### Problem
Copy out every line in the entries below that includes "user".

Supplied records START

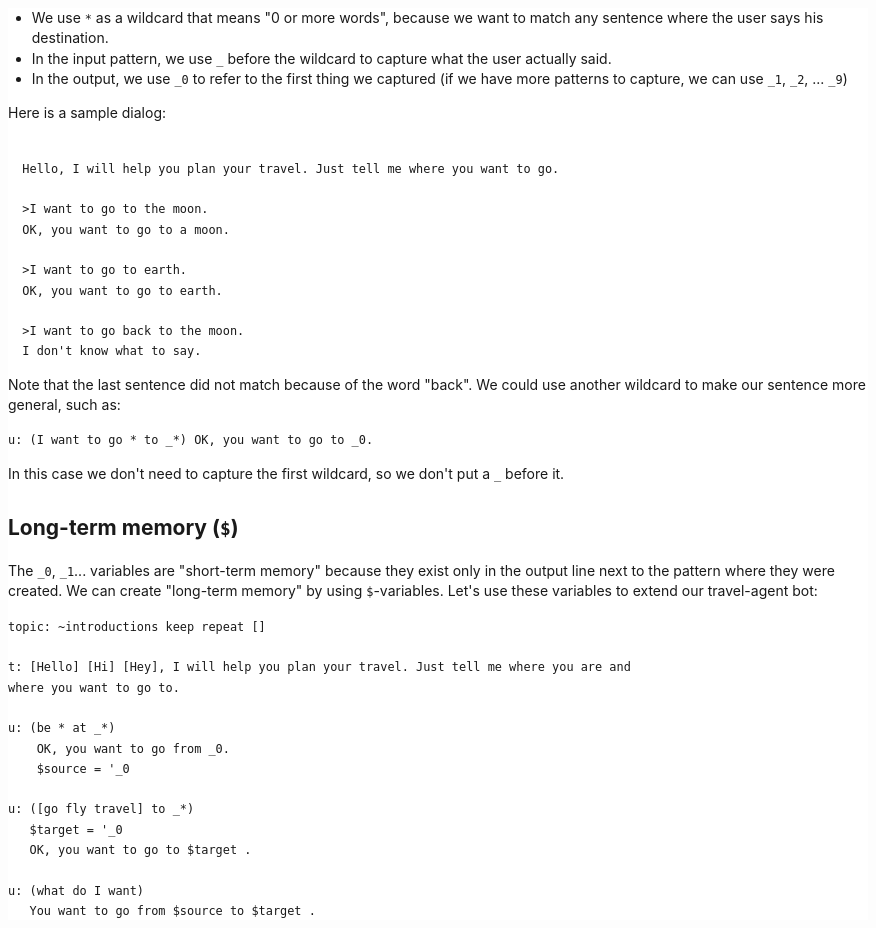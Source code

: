 * We use `*` as a wildcard that means "0 or more words", because we want to match any
sentence where the user says his destination.
* In the input pattern, we use `_` before the wildcard to capture what the user actually said.
* In the output, we use `_0` to refer to the first thing we captured (if we have more patterns
to capture, we can use `_1`, `_2`, ... `_9`)

Here is a sample dialog:

```

  Hello, I will help you plan your travel. Just tell me where you want to go.

  >I want to go to the moon.
  OK, you want to go to a moon.

  >I want to go to earth.
  OK, you want to go to earth.

  >I want to go back to the moon.
  I don't know what to say.

```

Note that the last sentence did not match because of the word "back". We could use
another wildcard to make our sentence more general, such as:

```
u: (I want to go * to _*) OK, you want to go to _0.
```

In this case we don't need to capture the first wildcard, so we don't put a `_` before it.


## Long-term memory (`$`)

The `_0`, `_1`... variables are "short-term memory" because they exist only in the output line
next to the pattern where they were created. We can create "long-term memory" by using
`$`-variables. Let's use these variables to extend our travel-agent bot:

```
topic: ~introductions keep repeat []

t: [Hello] [Hi] [Hey], I will help you plan your travel. Just tell me where you are and
where you want to go to.

u: (be * at _*)
    OK, you want to go from _0.
    $source = '_0

u: ([go fly travel] to _*)
   $target = '_0
   OK, you want to go to $target .

u: (what do I want)
   You want to go from $source to $target .
```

Supplied records END

### Written solution
sentence where the user says his destination.
* In the input pattern, we use `_` before the wildcard to capture what the user actually said.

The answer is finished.